BEGIN TASK DATA
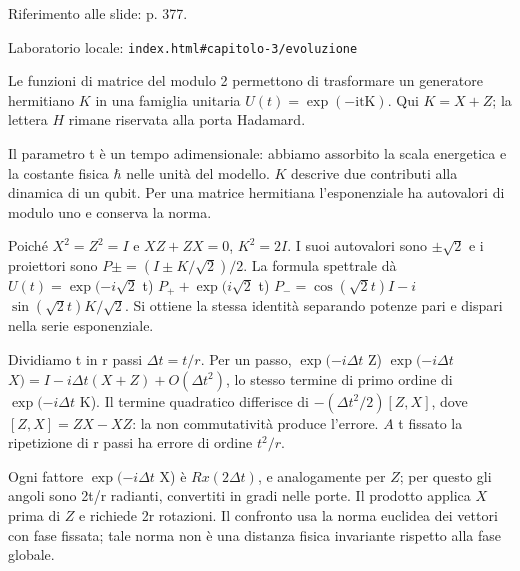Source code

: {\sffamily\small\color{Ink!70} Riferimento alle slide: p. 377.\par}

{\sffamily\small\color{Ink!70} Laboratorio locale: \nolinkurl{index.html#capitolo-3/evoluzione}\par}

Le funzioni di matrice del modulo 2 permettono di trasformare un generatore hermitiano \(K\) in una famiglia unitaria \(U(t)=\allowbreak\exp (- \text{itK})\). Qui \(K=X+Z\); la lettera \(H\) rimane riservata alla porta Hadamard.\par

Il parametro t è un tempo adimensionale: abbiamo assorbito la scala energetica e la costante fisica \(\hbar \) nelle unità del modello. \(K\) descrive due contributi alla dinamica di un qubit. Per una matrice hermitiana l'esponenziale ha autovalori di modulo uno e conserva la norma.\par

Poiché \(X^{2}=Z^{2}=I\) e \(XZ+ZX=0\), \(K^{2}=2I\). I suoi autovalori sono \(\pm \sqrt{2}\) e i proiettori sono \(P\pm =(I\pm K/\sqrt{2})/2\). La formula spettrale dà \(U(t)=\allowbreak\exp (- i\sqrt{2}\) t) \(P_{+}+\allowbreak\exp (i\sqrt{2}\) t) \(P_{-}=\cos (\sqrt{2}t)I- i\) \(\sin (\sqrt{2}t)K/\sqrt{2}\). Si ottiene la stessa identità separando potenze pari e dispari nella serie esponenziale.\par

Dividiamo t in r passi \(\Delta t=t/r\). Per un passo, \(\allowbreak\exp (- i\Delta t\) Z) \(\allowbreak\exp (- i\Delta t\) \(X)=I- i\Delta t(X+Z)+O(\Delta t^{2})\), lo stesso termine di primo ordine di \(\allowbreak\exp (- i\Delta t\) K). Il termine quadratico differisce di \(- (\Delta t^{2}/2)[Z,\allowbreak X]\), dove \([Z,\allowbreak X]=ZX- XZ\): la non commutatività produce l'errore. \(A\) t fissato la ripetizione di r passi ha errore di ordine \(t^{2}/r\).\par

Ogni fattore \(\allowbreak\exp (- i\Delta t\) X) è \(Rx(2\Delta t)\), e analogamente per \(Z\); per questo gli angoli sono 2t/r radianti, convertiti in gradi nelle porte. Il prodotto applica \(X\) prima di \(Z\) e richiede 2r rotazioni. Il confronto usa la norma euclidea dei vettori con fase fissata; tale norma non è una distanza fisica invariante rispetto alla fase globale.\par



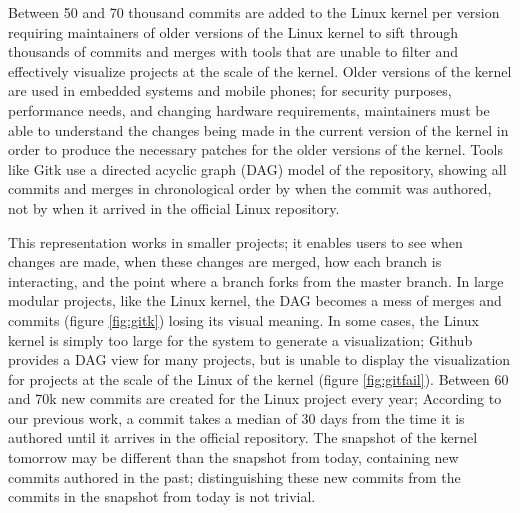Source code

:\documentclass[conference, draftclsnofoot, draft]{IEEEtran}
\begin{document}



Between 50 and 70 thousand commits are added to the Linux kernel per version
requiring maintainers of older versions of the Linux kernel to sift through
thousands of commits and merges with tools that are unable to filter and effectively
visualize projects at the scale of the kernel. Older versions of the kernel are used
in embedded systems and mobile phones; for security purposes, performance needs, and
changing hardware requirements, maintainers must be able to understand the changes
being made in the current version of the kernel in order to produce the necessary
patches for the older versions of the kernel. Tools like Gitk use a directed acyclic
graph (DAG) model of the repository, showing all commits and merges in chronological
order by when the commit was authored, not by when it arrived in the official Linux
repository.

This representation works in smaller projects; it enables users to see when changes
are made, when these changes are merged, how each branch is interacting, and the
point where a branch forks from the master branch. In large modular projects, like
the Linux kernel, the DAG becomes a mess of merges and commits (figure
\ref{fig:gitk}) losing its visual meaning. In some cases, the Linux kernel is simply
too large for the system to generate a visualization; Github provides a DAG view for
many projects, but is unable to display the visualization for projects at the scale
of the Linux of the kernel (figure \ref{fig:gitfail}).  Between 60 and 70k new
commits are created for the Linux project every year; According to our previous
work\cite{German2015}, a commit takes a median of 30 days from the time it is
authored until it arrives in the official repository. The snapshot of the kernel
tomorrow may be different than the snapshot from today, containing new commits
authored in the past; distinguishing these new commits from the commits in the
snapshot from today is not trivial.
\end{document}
END TASK DATA
BEGIN TASK DATA
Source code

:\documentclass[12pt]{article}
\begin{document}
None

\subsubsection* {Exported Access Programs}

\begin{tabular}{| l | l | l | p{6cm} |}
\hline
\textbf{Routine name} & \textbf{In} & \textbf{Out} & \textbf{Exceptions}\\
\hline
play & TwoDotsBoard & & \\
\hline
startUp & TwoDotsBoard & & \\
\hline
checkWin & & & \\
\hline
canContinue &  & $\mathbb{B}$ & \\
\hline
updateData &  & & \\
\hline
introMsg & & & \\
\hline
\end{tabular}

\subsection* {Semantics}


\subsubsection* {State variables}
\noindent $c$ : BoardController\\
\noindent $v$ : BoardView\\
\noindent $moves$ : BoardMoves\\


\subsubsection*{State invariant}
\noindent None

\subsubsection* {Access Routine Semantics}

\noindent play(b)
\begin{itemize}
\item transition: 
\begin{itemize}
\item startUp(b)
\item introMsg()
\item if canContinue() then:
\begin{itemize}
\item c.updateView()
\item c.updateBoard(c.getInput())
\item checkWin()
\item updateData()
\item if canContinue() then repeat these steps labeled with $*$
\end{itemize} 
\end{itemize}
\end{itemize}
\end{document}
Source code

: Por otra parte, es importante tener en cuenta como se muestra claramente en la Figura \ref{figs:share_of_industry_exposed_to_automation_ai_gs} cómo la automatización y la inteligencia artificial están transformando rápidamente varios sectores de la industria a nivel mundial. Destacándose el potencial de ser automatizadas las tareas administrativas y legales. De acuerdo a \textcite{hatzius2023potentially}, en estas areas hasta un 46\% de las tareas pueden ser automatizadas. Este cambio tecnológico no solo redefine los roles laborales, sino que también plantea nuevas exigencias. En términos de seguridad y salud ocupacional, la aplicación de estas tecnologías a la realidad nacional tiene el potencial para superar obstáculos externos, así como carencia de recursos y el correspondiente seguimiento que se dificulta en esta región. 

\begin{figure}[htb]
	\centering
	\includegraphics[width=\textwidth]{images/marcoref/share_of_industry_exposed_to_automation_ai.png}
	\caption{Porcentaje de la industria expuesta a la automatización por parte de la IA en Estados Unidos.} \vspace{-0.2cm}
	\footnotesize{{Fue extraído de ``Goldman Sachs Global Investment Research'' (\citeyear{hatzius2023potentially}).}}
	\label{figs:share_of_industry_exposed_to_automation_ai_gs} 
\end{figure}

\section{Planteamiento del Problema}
END TASK DATA
BEGIN TASK DATA
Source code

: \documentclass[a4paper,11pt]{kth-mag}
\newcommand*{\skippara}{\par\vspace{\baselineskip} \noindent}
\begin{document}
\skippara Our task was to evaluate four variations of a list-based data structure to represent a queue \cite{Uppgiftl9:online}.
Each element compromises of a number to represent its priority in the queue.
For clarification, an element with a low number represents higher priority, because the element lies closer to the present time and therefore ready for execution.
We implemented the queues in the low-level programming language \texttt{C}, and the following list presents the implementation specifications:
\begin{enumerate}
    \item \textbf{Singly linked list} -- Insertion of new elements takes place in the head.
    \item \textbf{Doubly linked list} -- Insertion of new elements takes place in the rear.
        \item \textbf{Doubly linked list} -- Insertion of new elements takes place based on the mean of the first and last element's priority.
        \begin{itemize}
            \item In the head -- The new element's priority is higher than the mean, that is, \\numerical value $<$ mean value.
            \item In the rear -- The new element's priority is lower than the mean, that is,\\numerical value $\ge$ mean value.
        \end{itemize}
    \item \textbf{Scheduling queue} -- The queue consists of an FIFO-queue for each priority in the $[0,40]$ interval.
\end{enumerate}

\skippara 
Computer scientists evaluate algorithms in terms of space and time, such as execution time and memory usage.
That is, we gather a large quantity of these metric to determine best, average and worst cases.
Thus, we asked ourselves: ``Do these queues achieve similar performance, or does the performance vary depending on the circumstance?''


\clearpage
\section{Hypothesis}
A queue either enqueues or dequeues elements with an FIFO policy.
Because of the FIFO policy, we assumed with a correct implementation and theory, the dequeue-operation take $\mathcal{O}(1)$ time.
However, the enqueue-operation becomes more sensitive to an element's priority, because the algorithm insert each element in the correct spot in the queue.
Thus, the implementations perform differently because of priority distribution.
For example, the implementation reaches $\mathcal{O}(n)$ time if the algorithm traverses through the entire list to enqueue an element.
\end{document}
END TASK DATA
WHAT THIS TASK INVOLVES: Scan the entries above and show each line that contains the word "becomes".

SOLUTION TO THE EXERCISE:
the Linux kernel, the DAG becomes a mess of merges and commits (figure
However, the enqueue-operation becomes more sensitive to an element's priority, because the algorithm insert each element in the correct spot in the queue.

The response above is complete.